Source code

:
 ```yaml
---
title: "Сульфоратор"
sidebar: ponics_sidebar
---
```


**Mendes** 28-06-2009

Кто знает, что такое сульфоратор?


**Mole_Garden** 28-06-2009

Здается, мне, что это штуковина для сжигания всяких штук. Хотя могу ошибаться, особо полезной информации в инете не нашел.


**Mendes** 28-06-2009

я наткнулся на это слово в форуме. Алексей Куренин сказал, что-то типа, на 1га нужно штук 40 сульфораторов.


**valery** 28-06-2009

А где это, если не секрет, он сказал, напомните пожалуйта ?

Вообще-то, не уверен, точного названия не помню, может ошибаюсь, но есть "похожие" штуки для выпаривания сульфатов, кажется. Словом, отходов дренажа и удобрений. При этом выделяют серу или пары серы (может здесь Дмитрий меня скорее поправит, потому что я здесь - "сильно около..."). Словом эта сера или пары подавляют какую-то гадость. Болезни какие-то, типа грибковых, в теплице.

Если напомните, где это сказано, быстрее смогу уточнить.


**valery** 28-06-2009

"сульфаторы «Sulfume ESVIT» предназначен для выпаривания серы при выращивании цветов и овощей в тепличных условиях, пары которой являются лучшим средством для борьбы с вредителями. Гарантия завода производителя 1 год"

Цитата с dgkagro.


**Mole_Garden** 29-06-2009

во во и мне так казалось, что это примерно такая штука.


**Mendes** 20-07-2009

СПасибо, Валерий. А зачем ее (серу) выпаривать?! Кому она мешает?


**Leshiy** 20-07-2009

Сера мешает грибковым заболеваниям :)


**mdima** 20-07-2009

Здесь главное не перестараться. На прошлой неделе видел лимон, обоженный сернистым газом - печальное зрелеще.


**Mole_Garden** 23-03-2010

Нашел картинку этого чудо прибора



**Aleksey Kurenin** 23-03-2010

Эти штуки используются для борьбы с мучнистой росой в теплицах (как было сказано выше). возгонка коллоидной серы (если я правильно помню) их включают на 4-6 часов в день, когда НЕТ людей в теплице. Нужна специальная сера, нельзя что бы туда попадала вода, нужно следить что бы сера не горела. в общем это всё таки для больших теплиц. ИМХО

::::::::::

◆ **What you are asked to do**: Please return exactly the lines from the opening line of the data above through the line with "я наткнулся на", both included and nothing else.

◆ **Problem solution**:
Source code

:
 ```yaml
---
title: "Сульфоратор"
sidebar: ponics_sidebar
---
```


**Mendes** 28-06-2009

Кто знает, что такое сульфоратор?


**Mole_Garden** 28-06-2009

Здается, мне, что это штуковина для сжигания всяких штук. Хотя могу ошибаться, особо полезной информации в инете не нашел.


**Mendes** 28-06-2009

я наткнулся на это слово в форуме. Алексей Куренин сказал, что-то типа, на 1га нужно штук 40 сульфораторов.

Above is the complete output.